● **About this task**
Every line below from the one containing "경우가 있을 수 있다." through the one containing "- php에서는 클래스나" must be transcribed exactly. Omit all lines outside that stretch.

+-------+

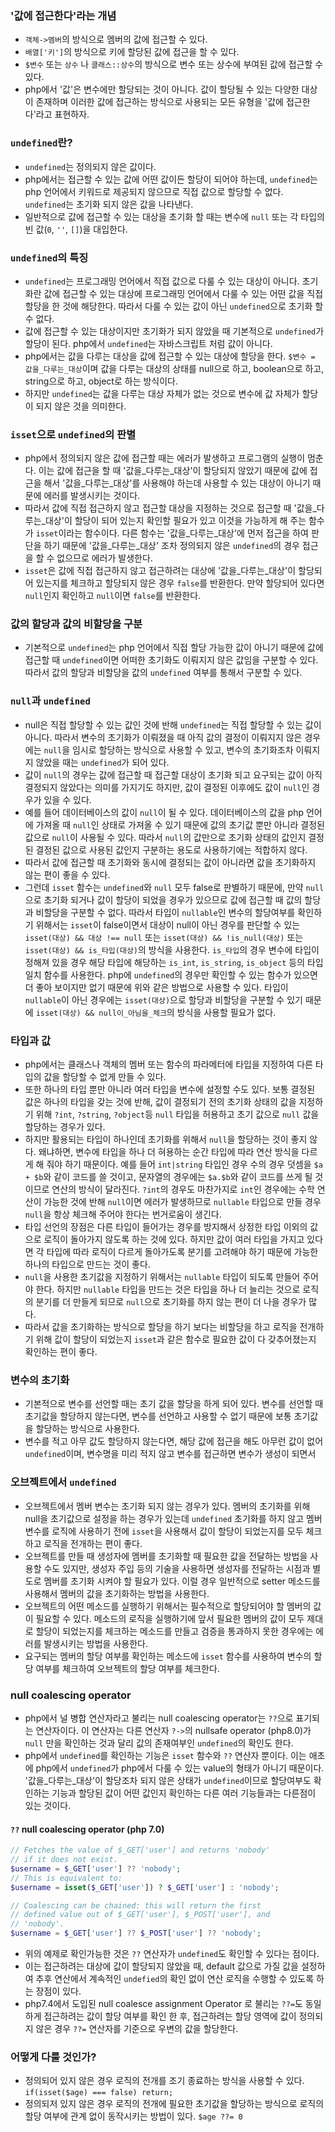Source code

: ### '값에 접근한다'라는 개념
- `객체->멤버`의 방식으로 멤버의 값에 접근할 수 있다.
- `배열['키']`의 방식으로 키에 할당된 값에 접근을 할 수 있다.
- `$변수` 또는 `상수` 나 `클래스::상수`의 방식으로 변수 또는 상수에 부여된 값에 접근할 수 있다.
- php에서 '값'은 변수에만 할당되는 것이 아니다. 값이 할당될 수 있는 다양한 대상이 존재하며 이러한 값에 접근하는 방식으로 사용되는 모든 유형을 '값에 접근한다'라고 표현하자.

### `undefined`란?
- `undefined`는 정의되지 않은 값이다.
- php에서는 접근할 수 있는 값에 어떤 값이든 할당이 되어야 하는데, `undefined`는 php 언어에서 키워드로 제공되지 않으므로 직접 값으로 할당할 수 없다. `undefined`는 초기화 되지 않은 값을 나타낸다.
- 일반적으로 값에 접근할 수 있는 대상을 초기화 할 때는 변수에 `null` 또는 각 타입의 빈 값(`0`, `''`, `[]`)을 대입한다.

### `undefined`의 특징
- `undefined`는 프로그래밍 언어에서 직접 값으로 다룰 수 있는 대상이 아니다. 초기화란 값에 접근할 수 있는 대상에 프로그래밍 언어에서 다룰 수 있는 어떤 값을 직접 할당을 한 것에 해당한다. 따라서 다룰 수 있는 값이 아닌 `undefined`으로 초기화 할 수 없다.
- 값에 접근할 수 있는 대상이지만 초기화가 되지 않았을 때 기본적으로 `undefined`가 할당이 된다. php에서 `undefined`는 자바스크립트 처럼 값이 아니다.
- php에서는 값을 다루는 대상을 값에 접근할 수 있는 대상에 할당을 한다. `$변수 = 값을_다루는_대상`이며 값을 다루는 대상의 상태를 null으로 하고, boolean으로 하고, string으로 하고, object로 하는 방식이다.
- 하지만 `undefined`는 값을 다루는 대상 자체가 없는 것으로 변수에 값 자체가 할당이 되지 않은 것을 의미한다.

### `isset`으로 `undefined`의 판별
- php에서 정의되지 않은 값에 접근할 때는 에러가 발생하고 프로그램의 실행이 멈춘다. 이는 값에 접근을 할 때 '값을_다루는_대상'이 할당되지 않았기 때문에 값에 접근을 해서 '값을_다루는_대상'를 사용해야 하는데 사용할 수 있는 대상이 아니기 때문에 에러를 발생시키는 것이다.
- 따라서 값에 직접 접근하지 않고 접근할 대상을 지정하는 것으로 접근할 때 '값을_다루는_대상'이 할당이 되어 있는지 확인할 필요가 있고 이것을 가능하게 해 주는 함수가 `isset`이라는 함수이다. 다른 함수는 '값을_다루는_대상'에 먼저 접근을 하여 판단을 하기 때문에 '값을_다루는_대상' 조차 정의되지 않은 `undefined`의 경우 접근을 할 수 없으므로 에러가 발생한다.
- `isset`은 값에 직접 접근하지 않고 접근하려는 대상에 '값을_다루는_대상'이 할당되어 있는지를 체크하고 할당되지 않은 경우 `false`를 반환한다. 만약 할당되어 있다면 `null`인지 확인하고 `null`이면 `false`를 반환한다.

### 값의 할당과 값의 비할당을 구분
- 기본적으로 `undefined`는 php 언어에서 직접 할당 가능한 값이 아니기 때문에 값에 접근할 때 `undefined`이면 어떠한 초기화도 이뤄지지 않은 값임을 구분할 수 있다. 따라서 값의 할당과 비할당을 값의 `undefined` 여부를 통해서 구분할 수 있다.

### `null`과 `undefined`
- null은 직접 할당할 수 있는 값인 것에 반해 `undefined`는 직접 할당할 수 있는 값이 아니다. 따라서 변수의 초기화가 이뤄졌을 때 아직 값의 결정이 이뤄지지 않은 경우에는 `null`을 임시로 할당하는 방식으로 사용할 수 있고, 변수의 초기화조차 이뤄지지 않았을 때는 `undefined`가 되어 있다.
- 값이 `null`의 경우는 값에 접근할 때 접근할 대상이 초기화 되고 요구되는 값이 아직 결정되지 않았다는 의미를 가지기도 하지만, 값이 결정된 이후에도 값이 `null`인 경우가 있을 수 있다.
- 예를 들어 데이터베이스의 값이 `null`이 될 수 있다. 데이터베이스의 값을 php 언어에 가져올 때 `null`인 상태로 가져올 수 있기 때문에 값의 초기값 뿐만 아니라 결정된 값으로 `null`이 사용될 수 있다. 따라서 `null`의 값만으로 초기화 상태의 값인지 결정된 결정된 값으로 사용된 값인지 구분하는 용도로 사용하기에는 적합하지 않다.
- 따라서 값에 접근할 때 초기화와 동시에 결정되는 값이 아니라면 값을 초기화하지 않는 편이 좋을 수 있다.
- 그런데 `isset` 함수는 `undefined`와 `null` 모두 false로 판별하기 때문에, 만약 `null`으로 초기화 되거나 값이 할당이 되었을 경우가 있으므로 값에 접근할 때 값의 할당과 비할당을 구분할 수 없다. 따라서 타입이 `nullable`인 변수의 할당여부를 확인하기 위해서는 `isset`이 false이면서 대상이 null이 아닌 경우를 판단할 수 있는 `isset(대상) && 대상 !== null` 또는 `isset(대상) && !is_null(대상)` 또는 `isset(대상) && is_타입(대상)`의 방식을 사용한다. `is_타입`의 경우 변수에 타입이 정해져 있을 경우 해당 타입에 해당하는 `is_int`, `is_string`, `is_object` 등의 타입 일치 함수를 사용한다. php에 `undefined`의 경우만 확인할 수 있는 함수가 있으면 더 좋아 보이지만 없기 때문에 위와 같은 방법으로 사용할 수 있다. 타입이 `nullable`이 아닌 경우에는 `isset(대상)`으로 할당과 비할당을 구분할 수 있기 때문에 `isset(대상) && null이_아님을_체크`의 방식을 사용할 필요가 없다.

### 타입과 값
- php에서는 클래스나 객체의 멤버 또는 함수의 파라메터에 타입을 지정하여 다른 타입의 값을 할당할 수 없게 만들 수 있다.
- 또한 하나의 타입 뿐만 아니라 여러 타입을 변수에 설정할 수도 있다. 보통 결정된 값은 하나의 타입을 갖는 것에 반해, 값이 결정되기 전의 초기화 상태의 값을 지정하기 위해 `?int`, `?string`, `?object`등 `null` 타입을 허용하고 초기 값으로 `null` 값을 할당하는 경우가 있다.
- 하지만 활용되는 타입이 하나인데 초기화를 위해서 `null`을 할당하는 것이 좋지 않다. 왜냐하면, 변수에 타입을 하나 더 혀용하는 순간 타입에 따라 연산 방식을 다르게 해 줘야 하기 때문이다. 예를 들어 `int|string` 타입인 경우 수의 경우 덧셈을 `$a + $b`와 같이 코드를 쓸 것이고, 문자열의 경우에는 `$a.$b`와 같이 코드를 쓰게 될 것이므로 연산의 방식이 달라진다. `?int`의 경우도 마찬가지로 `int`인 경우에는 수학 연산이 가능한 것에 반해 `null`이면 에러가 발생하므로 `nullable` 타입으로 만들 경우 `null`을 항상 체크해 주어야 한다는 번거로움이 생긴다.
- 타입 선언의 장점은 다른 타입이 들어가는 경우를 방지해서 상정한 타입 이외의 값으로 로직이 돌아가지 않도록 하는 것에 있다. 하지만 값이 여러 타입을 가지고 있다면 각 타입에 따라 로직이 다르게 돌아가도록 분기를 고려해야 하기 때문에 가능한 하나의 타입으로 만드는 것이 좋다.
- `null`을 사용한 초기값을 지정하기 위해서는 `nullable` 타입이 되도록 만들어 주어야 한다. 하지만 `nullable` 타입을 만드는 것은 타입을 하나 더 늘리는 것으로 로직의 분기를 더 만들게 되므로 `null`으로 초기화를 하지 않는 편이 더 나을 경우가 많다.
- 따라서 값을 초기화하는 방식으로 할당을 하기 보다는 비할당을 하고 로직을 전개하기 위해 값이 할당이 되었는지 `isset`과 같은 함수로 필요한 값이 다 갖추어졌는지 확인하는 편이 좋다.

### 변수의 초기화
- 기본적으로 변수를 선언할 때는 초기 값을 할당을 하게 되어 있다. 변수를 선언할 때 초기값을 할당하지 않는다면, 변수를 선언하고 사용할 수 없기 때문에 보통 초기값을 할당하는 방식으로 사용한다.
- 변수를 적고 아무 값도 할당하지 않는다면, 해당 값에 접근을 해도 아무런 값이 없어 `undefined`이며, 변수명을 미리 적지 않고 변수를 접근하면 변수가 생성이 되면서 

### 오브젝트에서 `undefined`
- 오브젝트에서 멤버 변수는 초기화 되지 않는 경우가 있다. 멤버의 초기화를 위해 null을 초기값으로 설정을 하는 경우가 있는데 `undefined` 초기화를 하지 않고 멤버 변수를 로직에 사용하기 전에 `isset`을 사용해서 값이 할당이 되었는지를 모두 체크하고 로직을 전개하는 편이 좋다.
- 오브젝트를 만들 때 생성자에 멤버를 초기화할 때 필요한 값을 전달하는 방법을 사용할 수도 있지만, 생성자 주입 등의 기술을 사용하면 생성자를 전달하는 시점과 별도로 멤버를 초기화 시켜야 할 필요가 있다. 이럴 경우 일반적으로 setter 메소드를 사용해서 멤버의 값을 초기화하는 방법을 사용한다.
- 오브젝트의 어떤 메소드를 실행하기 위해서는 필수적으로 할당되어야 할 멤버의 값이 필요할 수 있다. 메소드의 로직을 실행하기에 앞서 필요한 멤버의 값이 모두 제대로 할당이 되었는지를 체크하는 메소드를 만들고 검증을 통과하지 못한 경우에는 에러를 발생시키는 방법을 사용한다.
- 요구되는 멤버의 할당 여부를 확인하는 메소드에 `isset` 함수를 사용하여 변수의 할당 여부를 체크하여 오브젝트의 할당 여부를 체크한다.

### null coalescing operator
- php에서 널 병합 연산자라고 불리는 null coalescing operator는 `??`으로 표기되는 연산자이다. 이 연산자는 다른 연산자 `?->`의 nullsafe operator (php8.0)가 `null` 만을 확인하는 것과 달리 값의 존재여부인 `undefined`의 확인도 한다.
- php에서 `undefined`를 확인하는 기능은 `isset` 함수와 `??` 연산자 뿐이다. 이는 애초에 php에서 `undefined`가 php에서 다룰 수 있는 value의 형태가 아니기 때문이다. '값을_다루는_대상'이 할당조차 되지 않은 상태가 `undefined`이므로 할당여부도 확인하는 기능과 할당된 값이 어떤 값인지 확인하는 다른 여러 기능들과는 다른점이 있는 것이다.

#### `??` null coalescing operator (php 7.0)
```php
// Fetches the value of $_GET['user'] and returns 'nobody'
// if it does not exist.
$username = $_GET['user'] ?? 'nobody';
// This is equivalent to:
$username = isset($_GET['user']) ? $_GET['user'] : 'nobody';

// Coalescing can be chained: this will return the first
// defined value out of $_GET['user'], $_POST['user'], and
// 'nobody'.
$username = $_GET['user'] ?? $_POST['user'] ?? 'nobody';
```
- 위의 예제로 확인가능한 것은 `??` 연산자가 `undefined`도 확인할 수 있다는 점이다.
- 이는 접근하려는 대상에 값이 할당되지 않았을 때, default 값으로 가질 값을 설정하여 추후 연산에서 계속적인 `undefied`의 확인 없이 연산 로직을 수행할 수 있도록 하는 장점이 있다.
- php7.4에서 도입된 null coalesce assignment Operator 로 불리는 `??=`도 동일하게 접근하려는 값이 할당 여부를 확인 한 후, 접근하려는 할당 영역에 값이 정의되지 않은 경우 `??=` 연산자를 기준으로 우변의 값을 할당한다.

### 어떻게 다룰 것인가?
- 정의되어 있지 않은 경우 로직의 전개를 조기 종료하는 방식을 사용할 수 있다. `if(isset($age) === false) return;`
- 정의되저 있지 않은 경우 로직의 전개에 필요한 초기값을 할당하는 방식으로 로직의 할당 여부에 관계 없이 동작시키는 방법이 있다. `$age ??= 0`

+-------+

● **Result of the task**
- 값이 `null`의 경우는 값에 접근할 때 접근할 대상이 초기화 되고 요구되는 값이 아직 결정되지 않았다는 의미를 가지기도 하지만, 값이 결정된 이후에도 값이 `null`인 경우가 있을 수 있다.
- 예를 들어 데이터베이스의 값이 `null`이 될 수 있다. 데이터베이스의 값을 php 언어에 가져올 때 `null`인 상태로 가져올 수 있기 때문에 값의 초기값 뿐만 아니라 결정된 값으로 `null`이 사용될 수 있다. 따라서 `null`의 값만으로 초기화 상태의 값인지 결정된 결정된 값으로 사용된 값인지 구분하는 용도로 사용하기에는 적합하지 않다.
- 따라서 값에 접근할 때 초기화와 동시에 결정되는 값이 아니라면 값을 초기화하지 않는 편이 좋을 수 있다.
- 그런데 `isset` 함수는 `undefined`와 `null` 모두 false로 판별하기 때문에, 만약 `null`으로 초기화 되거나 값이 할당이 되었을 경우가 있으므로 값에 접근할 때 값의 할당과 비할당을 구분할 수 없다. 따라서 타입이 `nullable`인 변수의 할당여부를 확인하기 위해서는 `isset`이 false이면서 대상이 null이 아닌 경우를 판단할 수 있는 `isset(대상) && 대상 !== null` 또는 `isset(대상) && !is_null(대상)` 또는 `isset(대상) && is_타입(대상)`의 방식을 사용한다. `is_타입`의 경우 변수에 타입이 정해져 있을 경우 해당 타입에 해당하는 `is_int`, `is_string`, `is_object` 등의 타입 일치 함수를 사용한다. php에 `undefined`의 경우만 확인할 수 있는 함수가 있으면 더 좋아 보이지만 없기 때문에 위와 같은 방법으로 사용할 수 있다. 타입이 `nullable`이 아닌 경우에는 `isset(대상)`으로 할당과 비할당을 구분할 수 있기 때문에 `isset(대상) && null이_아님을_체크`의 방식을 사용할 필요가 없다.

### 타입과 값
- php에서는 클래스나 객체의 멤버 또는 함수의 파라메터에 타입을 지정하여 다른 타입의 값을 할당할 수 없게 만들 수 있다.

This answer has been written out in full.